Targeted Age Group:: 11 and up
What Inspired You to Write Your Book?
I would like instill in youngsters a sense of equality for all humans and a tolerance for various races and religious beliefs.
How Did You Come up With Your Characters?
As this story involves Formosan aborigines, coloniztion, Christianity and Buddhism, it features an aborigine family, a few monks, Spanish conquistadors as well as a priest.
A long, long time ago, the sun beamed its warm rays onto a speck of land peeking out from the waters on the western rim of the Pacific Ocean, in much the same way that it is doing today. At that earlier time, though, life was simpler. In the mountains, on the plains, and along the shores of the island, the only people one would encounter were from the indigenous tribes. They hunted wildlife, gathered plants and fruits, and caught fish for a livelihood. To be sure, there were occasional conflicts and battles among the tribes, but on the whole the tribesmen enjoyed a carefree life and were contented with what the land and waters had to provide them.
An eagle gliding over the ocean in that particular part of the world would have no problem spotting its prey foraging or scampering on the land of these indigenous people. However, this tiny island was conspicuously absent from any maps available at that time. Therefore, it was for the most part unknown to the outside world, except for a few pirates and seafaring merchants who happened to stop by. Those seamen brought back to their countries fabulous accounts of the green forests, the balmy weather, the plentiful delicious fruits and the pretty indigenous women.
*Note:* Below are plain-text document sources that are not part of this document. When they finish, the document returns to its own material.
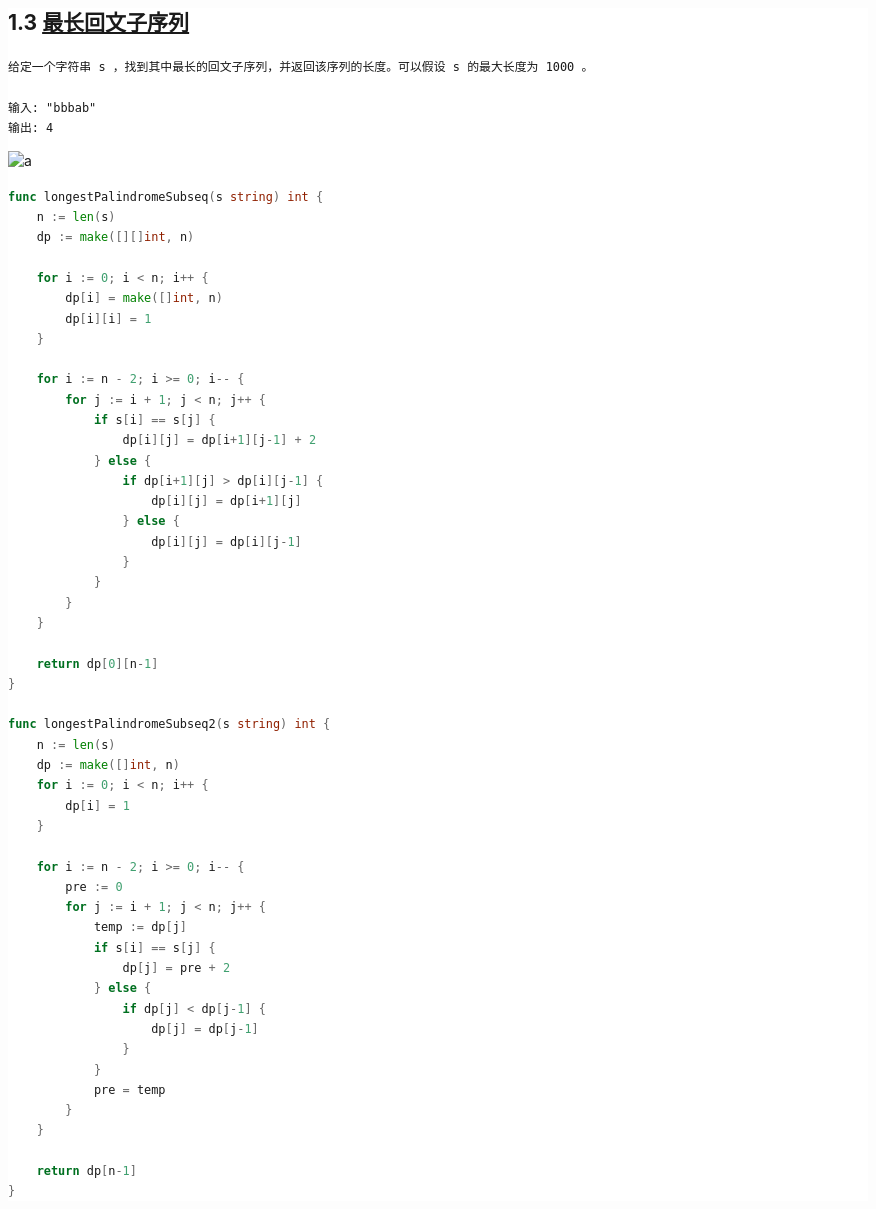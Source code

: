 ## 1.3 [最长回文子序列](https://leetcode-cn.com/problems/longest-palindromic-subsequence/)

```txt
给定一个字符串 s ，找到其中最长的回文子序列，并返回该序列的长度。可以假设 s 的最大长度为 1000 。

输入: "bbbab"
输出: 4
```

![a](https://cdn.jsdelivr.net/gh/elihe2011/bedgraph@master/algorithm/dynamic-programming/longest-palindromic.png)

```go
func longestPalindromeSubseq(s string) int {
	n := len(s)
	dp := make([][]int, n)

	for i := 0; i < n; i++ {
		dp[i] = make([]int, n)
		dp[i][i] = 1
	}

	for i := n - 2; i >= 0; i-- {
		for j := i + 1; j < n; j++ {
			if s[i] == s[j] {
				dp[i][j] = dp[i+1][j-1] + 2
			} else {
				if dp[i+1][j] > dp[i][j-1] {
					dp[i][j] = dp[i+1][j]
				} else {
					dp[i][j] = dp[i][j-1]
				}
			}
		}
	}

	return dp[0][n-1]
}

func longestPalindromeSubseq2(s string) int {
	n := len(s)
	dp := make([]int, n)
	for i := 0; i < n; i++ {
		dp[i] = 1
	}

	for i := n - 2; i >= 0; i-- {
		pre := 0
		for j := i + 1; j < n; j++ {
			temp := dp[j]
			if s[i] == s[j] {
				dp[j] = pre + 2
			} else {
				if dp[j] < dp[j-1] {
					dp[j] = dp[j-1]
				}
			}
			pre = temp
		}
	}

	return dp[n-1]
}
```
As these tales traveled to other parts of the world, the countries with powerful navies at that time began to pay some attention to this tiny piece of land. Having little knowledge about the newly discovered island, the Chinese called it by various names. They referred to it as the Terraced Bay, the Island of the Immortals, or simply as "an island in the Eastern Sea". About a hundred years later, in the year 1544, when some Portuguese sailors sailed by the island and saw it through their telescopes, they loved how it was covered with lush green forests. Excited, they exclaimed, "Ilha Formosa!" Afterward, the island became known as the Island of Formosa, meaning "Beautiful Island".
During the following century, waves of foreigners arrived and established settlements on the Beautiful Island. This brought about significant changes that affected the lives of the indigenous people in fundamental and profound ways, for better or for worse. The life stories of the natives and the settlers during that transitional period could fill volumes of books. The story you are reading now is just one of them.
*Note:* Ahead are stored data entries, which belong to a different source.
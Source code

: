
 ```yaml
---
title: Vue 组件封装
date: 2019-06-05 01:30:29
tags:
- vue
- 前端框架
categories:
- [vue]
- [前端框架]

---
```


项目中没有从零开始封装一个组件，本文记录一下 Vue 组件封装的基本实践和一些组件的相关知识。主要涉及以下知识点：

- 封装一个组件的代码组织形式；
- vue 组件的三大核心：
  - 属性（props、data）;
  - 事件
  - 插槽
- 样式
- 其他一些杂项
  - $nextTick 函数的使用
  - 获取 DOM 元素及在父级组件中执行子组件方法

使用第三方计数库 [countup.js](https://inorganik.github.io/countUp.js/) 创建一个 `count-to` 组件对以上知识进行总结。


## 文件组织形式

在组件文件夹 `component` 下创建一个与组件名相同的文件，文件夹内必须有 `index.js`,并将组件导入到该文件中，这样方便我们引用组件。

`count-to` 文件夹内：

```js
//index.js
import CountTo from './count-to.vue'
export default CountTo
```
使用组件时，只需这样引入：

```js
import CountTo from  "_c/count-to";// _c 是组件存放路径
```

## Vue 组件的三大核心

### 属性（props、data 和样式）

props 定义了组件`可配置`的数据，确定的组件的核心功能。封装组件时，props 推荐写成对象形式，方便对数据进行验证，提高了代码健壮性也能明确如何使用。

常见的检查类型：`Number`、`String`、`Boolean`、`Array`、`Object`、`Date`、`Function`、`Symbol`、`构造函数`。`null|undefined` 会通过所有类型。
In a remote valley on the northeastern part of the Island of Formosa, a medium-sized creek meandered eastward along its tortuous course. Papaya Creek strung together the few hamlets nestled among the trees and brushes covering its sloping banks. Each hamlet was a small clearing sparsely dotted with huts, shacks, cabins, gardens and small farms.
Although Papaya Creek connected to the larger Danau River, which ran all the way to the eastern coast of the island and emptied into the ocean, precipitous gorges and narrow mountain passes made traveling between the villages and the coastal towns an arduous task.
On this late summer day, a young indigenous woman had just finished doing her laundry by the side of the creek. She wrung the garments to remove as much water as she could then placed them in a wicker basket. Carrying the basket, she carefully stepped on smooth boulders and river rocks to get to the vegetated area on the stream bank. Then, she followed a sloping canopied trail for about ten minutes. When she reached the top, she paused for a moment to catch her breath, thankful that her husband had built their little cabin right next to the head of the trail to the creek. Their neighbor, the Isqaqavuts, farmed a sizable tract of land, and it would be another five or six minutes' walk if she wanted to pay them a visit.
A couple hens busied themselves with pecking at grains on the ground in the front yard of the humble cabin, which was made of wooden slats supported by wooden posts. On one side of the yard stood two sturdy bamboo poles placed some distance apart. The two vertical poles had a y-shaped split at the top, and a long horizontal bamboo pole lay across the split ends of these poles. The woman lifted one end of the long bamboo pole, threaded it through the sleeves and legs of the damp pieces of laundry then placed it back on the support. By the end of the day, the heat of the sun would have dried the garments to a crisp.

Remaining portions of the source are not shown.